In classical physics, complete information about the state of a system of particles exists when the state of each and every particle is individually specified. In the classical picture, the spins of two electrons can be in one of four states: both pointing up, both pointing down, one pointing up and the other down, and vice versa. Quantum mechanics allows for infinitely many states besides those, including a state in which two spins have opposite orientations, even though the orientations of the individual spins are not known. Measuring them would yield random results that are nonetheless perfectly antipodal (one up, the other down, or vice versa). “In a way, the spin of a particle in this entangled state is both up and down at the same time,” says Tchernyshyov. “Physicists and computer scientists hope to harness the power of quantum entanglement to parallelize computation.”
As a byproduct of this entanglement, quasiparticles in quantum spin liquids can carry fractional amounts of spin (half a unit of angular momentum), whereas magnons in an ordered magnet carry integer spin. But the existence of such materials in real life hasn’t been easy to establish.
One proposal for substances with spin liquid status are materials called kagome antiferromagnets. Tchernyshyov and his colleagues have calculated how kagome antiferromagnets would behave in ways that can be tested via neutron scattering. A recent experiment by a group at MIT, in collaboration with Collin Broholm—the Gerhard H. Dieke Professor at Hopkins—used the Tchernyshyov group’s predictions to provide evidence that the material actually is a quantum spin liquid.

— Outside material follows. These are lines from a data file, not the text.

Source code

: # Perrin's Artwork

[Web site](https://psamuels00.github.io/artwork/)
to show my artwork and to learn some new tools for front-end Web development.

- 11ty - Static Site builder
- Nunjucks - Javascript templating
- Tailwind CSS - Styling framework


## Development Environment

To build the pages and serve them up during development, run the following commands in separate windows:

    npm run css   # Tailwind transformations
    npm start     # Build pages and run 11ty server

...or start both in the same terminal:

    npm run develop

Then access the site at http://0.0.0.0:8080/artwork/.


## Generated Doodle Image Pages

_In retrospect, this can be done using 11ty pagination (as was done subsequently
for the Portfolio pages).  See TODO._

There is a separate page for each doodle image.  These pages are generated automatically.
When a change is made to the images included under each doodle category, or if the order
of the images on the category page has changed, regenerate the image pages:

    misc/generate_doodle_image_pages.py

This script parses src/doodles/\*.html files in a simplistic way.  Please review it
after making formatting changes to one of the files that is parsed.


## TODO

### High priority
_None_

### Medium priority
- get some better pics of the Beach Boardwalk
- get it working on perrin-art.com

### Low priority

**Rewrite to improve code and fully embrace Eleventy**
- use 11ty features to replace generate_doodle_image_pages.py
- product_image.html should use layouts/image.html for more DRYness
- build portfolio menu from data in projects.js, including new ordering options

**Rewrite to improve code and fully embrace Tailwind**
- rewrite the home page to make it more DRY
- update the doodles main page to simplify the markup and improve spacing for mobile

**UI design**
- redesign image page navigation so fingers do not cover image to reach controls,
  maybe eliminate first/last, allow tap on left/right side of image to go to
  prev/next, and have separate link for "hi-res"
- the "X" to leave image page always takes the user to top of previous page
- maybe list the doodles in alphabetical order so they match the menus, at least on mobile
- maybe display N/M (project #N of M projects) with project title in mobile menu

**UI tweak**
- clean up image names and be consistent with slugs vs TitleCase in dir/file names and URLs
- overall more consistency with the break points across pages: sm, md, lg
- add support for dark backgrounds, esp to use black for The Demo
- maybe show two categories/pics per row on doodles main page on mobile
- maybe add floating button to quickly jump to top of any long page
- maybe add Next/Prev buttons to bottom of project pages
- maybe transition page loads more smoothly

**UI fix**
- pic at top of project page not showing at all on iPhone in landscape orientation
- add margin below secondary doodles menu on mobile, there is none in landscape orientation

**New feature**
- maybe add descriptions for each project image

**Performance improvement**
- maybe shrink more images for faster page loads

The theories of Tchernyshyov and his colleagues are being used by experimental physicists to understand quantum effects in other magnetic materials. For example, the Tchernyshyov group has predicted behaviors that would be observed in materials called quantum spin ices. Instead of just a single disturbance moving around, a quantum spin ice can contain a string of misaligned spins. In a paper published last year in Physical Review Letters, Tchernyshyov and graduate student Yuan Wan describe such strings in a compound composed of the elements Yb2Ti2O7.
Ordinarily, spins, just like ordinary magnets, are dipoles, with both a north and south pole. But in quantum spin ices, a quasiparticle can have a north pole without a south pole, and vice versa. These monopoles would be found at the ends of strings, and so could be thought of as “monopoles on a leash,” Tchernyshyov says. (They are similar in concept but technically different from magnetic monopoles discussed in cosmology, which are predicted to exist but not yet observed.) Current experimental work by colleague Peter Armitage, associate professor in the department, has provided hints that the monopoles on a leash described theoretically by Tchernyshyov and Wan may actually exist.

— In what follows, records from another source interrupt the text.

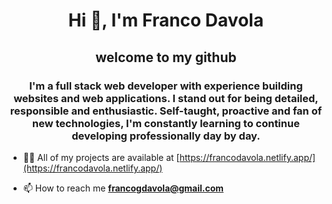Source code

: <h1 align="center">Hi 👋, I'm Franco Davola</h1>
<h2 align="center">welcome to my github</h2>
<h3 align="center">I'm a full stack web developer with experience building websites and web applications. I stand out for being detailed, responsible and enthusiastic. Self-taught, proactive and fan of new technologies, I'm constantly learning to continue developing professionally day by day.</h3>

- 👨‍💻 All of my projects are available at [https://francodavola.netlify.app/](https://francodavola.netlify.app/)

- 📫 How to reach me **francogdavola@gmail.com**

Much of Tchernyshyov’s work is of mostly basic research interest, but understanding how defects move around in magnetic materials does have potential uses. Manipulating defects in magnetic nano-wires could be used to store information and even perform computations, for instance.
Efforts along those lines are underway in studies by experimental physicist Stuart Parkin and his colleagues at IBM’s Almaden research laboratory in California. Parkin’s group recently reported success in guiding the motion of defects in a nanowire network—a sort of artificial spin ice—in work relying on theoretical descriptions of such systems published by Tchernyshyov and graduate student Gia-Wei Chern in 2005.
“When other researchers and basic scientists are using your ideas, it’s the best thing a theorist can hope for,” says Tchernyshyov.